Rep. Paul S. Trible Jr. has been working for more than a year toward capturing the Republican nomination for the U.S. Senate in Virginia, but a survey taken last week in behalf of Rep. Stanford E. Parris of Woodbridge found three out of four party activists uncommitted.

Parris supporters said they contacted 100 party leaders, representing each of the state's 10 congressional districts, and found 13 committed to Trible and 11 leaning toward him. Nine others said they would support Parris if he ran, and six more said they leaned toward Parris, a spokesman for Parris said. The other 61 people surveyed had no favorite, the Parris aide said.

Parris is expected to decide in the next 10 days whether to pursue the nomination, which became wide open after three-term Sen. Harry F. Byrd Jr., an independent, announced last month that he will retire. In addition to the survey of party leaders, Parris boosters have talked to several campaign specialists, including a media consultant.

Trible's early start has produced commitments from at least three of the 10 district chairmen, but Parris supporters said that because of Trible's unwillingness to announce his candidacy until he learned what Byrd would do, much of his support is soft.

In weighing a Senate race, both Trible and Parris must decide what to do about their respective House seats, which also are up next year.

If Parris seeks reelection to the House, he is almost certain to face a serious challenge from Democrat Herbert E. Harris II, who has kept open his campaign office since his defeat by Parris in 1980.

Harris unseated Parris in 1974, in the aftermath of Watergate, and held the seat for six years. Parris has said he doesn't want to "turn over the seat to Herb. I would have to be sure we could find a strong nominee," before opting for a Senate race.

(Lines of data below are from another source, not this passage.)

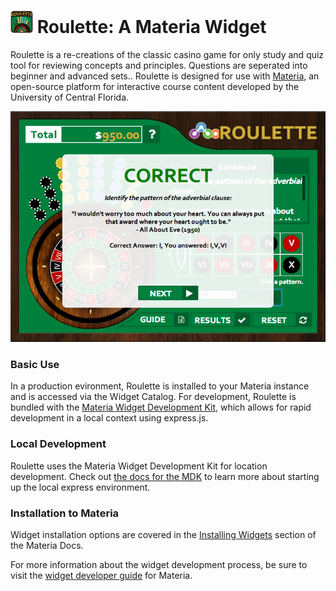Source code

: <h1>
    <img src="src/_icons/icon-60.png" width="36px"/>
    Roulette: A Materia Widget
</h1>

Roulette is a re-creations of the classic casino game for  only study and quiz tool for reviewing concepts and principles. Questions are seperated into beginner and advanced sets.. Roulette is designed for use with [Materia](https://github.com/ucfopen/Materia), an open-source platform for interactive course content developed by the University of Central Florida.

![Roulette Player](src/_screen-shots/1.png)

### Basic Use

In a production evironment, Roulette is installed to your Materia instance and is accessed via the Widget Catalog. For development, Roulette is bundled with the [Materia Widget Development Kit](https://github.com/ucfopen/Materia-Widget-Dev-Kit), which allows for rapid development in a local context using express.js.

### Local Development

Roulette uses the Materia Widget Development Kit for location development. Check out [the docs for the MDK](https://ucfopen.github.io/Materia-Docs/develop/materia-widget-development-kit.html) to learn more about starting up the local express environment.

### Installation to Materia

Widget installation options are covered in the [Installing Widgets](https://ucfopen.github.io/Materia-Docs/admin/installing-widgets.html) section of the Materia Docs.

For more information about the widget development process, be sure to visit the [widget developer guide](https://ucfopen.github.io/Materia-Docs/develop/widget-developer-guide.html) for Materia.
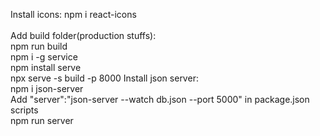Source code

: Install icons: npm i react-icons<br><br>
Add build folder(production stuffs):<br> npm run build<br>  npm i -g service  
npm install serve <br>
npx serve -s build -p 8000
Install json server: <br> npm i json-server <br>Add     "server":"json-server --watch db.json --port 5000"
 in package.json scripts<br>npm run server
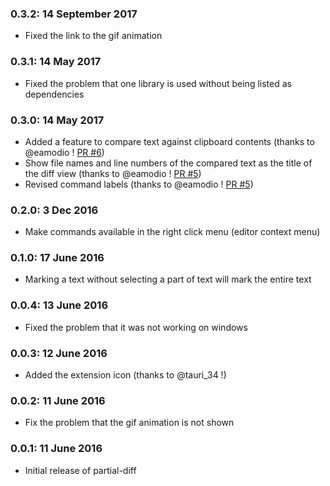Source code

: 
### 0.3.2: 14 September 2017

* Fixed the link to the gif animation

### 0.3.1: 14 May 2017

* Fixed the problem that one library is used without being listed as dependencies

### 0.3.0: 14 May 2017

* Added a feature to compare text against clipboard contents (thanks to @eamodio ! [PR #6](https://github.com/ryu1kn/vscode-partial-diff/pull/6))
* Show file names and line numbers of the compared text as the title of the diff view (thanks to @eamodio ! [PR #5](https://github.com/ryu1kn/vscode-partial-diff/pull/5))
* Revised command labels (thanks to @eamodio ! [PR #5](https://github.com/ryu1kn/vscode-partial-diff/pull/5))

### 0.2.0: 3 Dec 2016

* Make commands available in the right click menu (editor context menu)

### 0.1.0: 17 June 2016

* Marking a text without selecting a part of text will mark the entire text

### 0.0.4: 13 June 2016

* Fixed the problem that it was not working on windows

### 0.0.3: 12 June 2016

* Added the extension icon (thanks to @tauri_34 !)

### 0.0.2: 11 June 2016

* Fix the problem that the gif animation is not shown

### 0.0.1: 11 June 2016

* Initial release of partial-diff
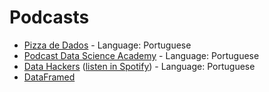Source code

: # Podcasts
* [Pizza de Dados](https://www.youtube.com/channel/UCqOX4hl_9DJ5Zmzh8MpgL9A/videos) - Language: Portuguese
* [Podcast Data Science Academy](http://datascienceacademy.com.br/blog/podcast-dsa/) - Language: Portuguese
* [Data Hackers](https://radiopublic.com/data-hackers-GE2pa4) ([listen in Spotify](https://open.spotify.com/show/1oMIHOXsrLFENAeM743g93?si=VbislDR-Tx6Fyw2AKlfDyw)) - Language: Portuguese
* [DataFramed](https://www.datacamp.com/community/podcast)
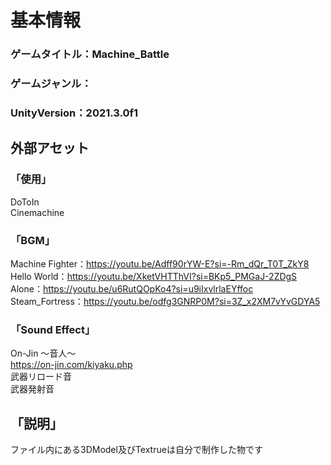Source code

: # 基本情報
### ゲームタイトル：Machine_Battle  
### ゲームジャンル：  
### UnityVersion：2021.3.0f1  
## 外部アセット  
### 「使用」  
DoToIn  
Cinemachine  
### 「BGM」  
Machine Fighter：https://youtu.be/Adff90rYW-E?si=-Rm_dQr_T0T_ZkY8  
Hello World：https://youtu.be/XketVHTThVI?si=BKp5_PMGaJ-2ZDgS  
Alone：https://youtu.be/u6RutQOpKo4?si=u9iIxvlrlaEYffoc  
Steam_Fortress：https://youtu.be/odfg3GNRP0M?si=3Z_x2XM7vYvGDYA5  
### 「Sound Effect」  
On-Jin ～音人～  
https://on-jin.com/kiyaku.php  
武器リロード音  
武器発射音  
## 「説明」  
ファイル内にある3DModel及びTextrueは自分で制作した物です  
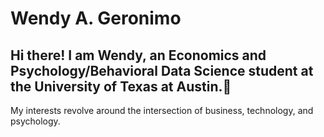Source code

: # Wendy A. Geronimo

## Hi there! I am Wendy, an Economics and Psychology/Behavioral Data Science student at the University of Texas at Austin.👋

My interests revolve around the intersection of business, technology, and psychology.





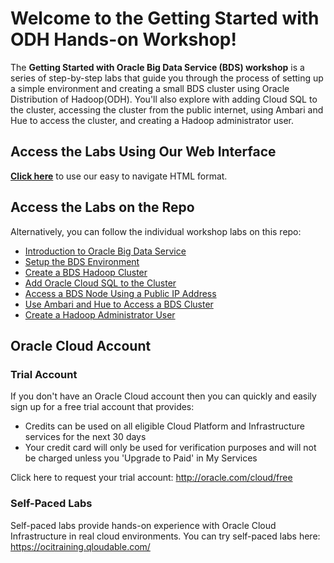 # Welcome to the Getting Started with ODH Hands-on Workshop!


The **Getting Started with Oracle Big Data Service (BDS) workshop** is a series of step-by-step labs that guide you through the process of setting up a simple environment and creating a small BDS cluster using Oracle Distribution of Hadoop(ODH). You'll also explore with adding Cloud SQL to the cluster, accessing the cluster from the public internet, using Ambari and Hue to access the cluster, and creating a Hadoop administrator user.


## Access the Labs Using Our Web Interface

**[Click here](https://oracle-livelabs.github.io/analytics-ai/big-data/bds/bds-quickstart-workshop)** to use our easy to navigate HTML format.

## Access the Labs on the Repo

Alternatively, you can follow the individual workshop labs on this repo:

- [Introduction to Oracle Big Data Service](../bds-quickstart-workshop/intro.md)
- [Setup the BDS Environment](../bds-getting-started/bds-getting-started.md)
- [Create a BDS Hadoop Cluster](../bds-create-cluster/bds-create-cluster.md)
- [Add Oracle Cloud SQL to the Cluster](../bds-add-cloud-sql/bds-add-cloud-sql.md)
- [Access a BDS Node Using a Public IP Address](../bds-access-utility-node/bds-access-utility-node.md)
- [Use Ambari and Hue to Access a BDS Cluster](../bds-use-cm-hue-access-cluster/bds-use-cm-hue-access-cluster.md)
- [Create a Hadoop Administrator User](../bds-create-hadoop-user/bds-create-hadoop-user.md)

<!-- Keep this content -->

## Oracle Cloud Account

### Trial Account

If you don't have an Oracle Cloud account then you can quickly and easily sign up for a free trial account that provides:

- Credits can be used on all eligible Cloud Platform and Infrastructure services for the next 30 days
- Your credit card will only be used for verification purposes and will not be charged unless you 'Upgrade to Paid' in My Services

Click here to request your trial account: http://oracle.com/cloud/free

### Self-Paced Labs

Self-paced labs provide hands-on experience with Oracle Cloud Infrastructure in real cloud environments. You can try self-paced labs here: https://ocitraining.qloudable.com/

Trible has piled up overwhelming margins in being elected three times in the 1st District, which runs north from Hampton along the Atlantic coast, and his reelection is believed to be secure. Trible may be able to hedge his bet, by delaying his decision about the House seat until after the Senate candidate is picked at the state convention in Richmond June 3 and 4.

Dudley Lewis, 1st District GOP chairman, said Friday that postponing the House nominating process until after the Senate nominee is selected "has been mentioned as an alternative." The date for picking the House nominee will be made next month by the 1st District Republican Committee, Lewis said.

Lewis said Trible "will come as close to 100 percent as you can ever get" in support for the Senate among Republicans in his district. Other district chairmen behind Trible are Barney Annas of Virginia Beach and Richard Martin of Roanoke.

John S. Reid, a Richmond school principal and 3rd District GOP chairman, said he wants to see how much money Trible can attract from the traditional Main Street financiers in Richmond and be satisfied that Trible can run well with various voting blocks.

Reid said Republicans should have learned from last month's Democratic sweep of state offices that the party cannot write off blocs of voters, such as blacks and labor, and win statewide. He is leaning to Trible, he said. "Paul has shown he can run well in a tough district," which has large labor, black and rural voting groups, he said.

Several party leaders said neither Trible nor Parris offer the wide appeal that would come from nominating Gov. John N. Dalton, who said he will retire when his term expires next month, or Wyatt B. Durrette, the Fairfax lawyer who barely lost in the attorney general race last month. But Dalton and Durrette repeated last week their unwillingness to run.

Durrette, who is still more than $70,000 in debt from his defeat, said he might accept the nomination if he could get it without a fight, but he doesn't see that as a likelihood. Durrette said he has not given his support to anyone yet.

Despite Trible's generally conservative voting record during five years in the House, some New Right leaders are encouraging Parris to challenge him. One of them is Paul Weyrich of the Committee for the Survival of a Free Congress. Weyrich said Trible irked some New Right leaders, who consider conservatism more important than party affiliation, by attending a fund-raiser for the Republican opponent of Rep. Larry McDonald (D-Ga.), one of the House's most conservative members.

Although Parris' voting record may not be as conservative as Trible's, he is expected to portray himself as more consistent and mature than the 34-year-old Newport News congressman, in an attempt to attract independents and conservative Democrats who hold the balance in Virginia elections.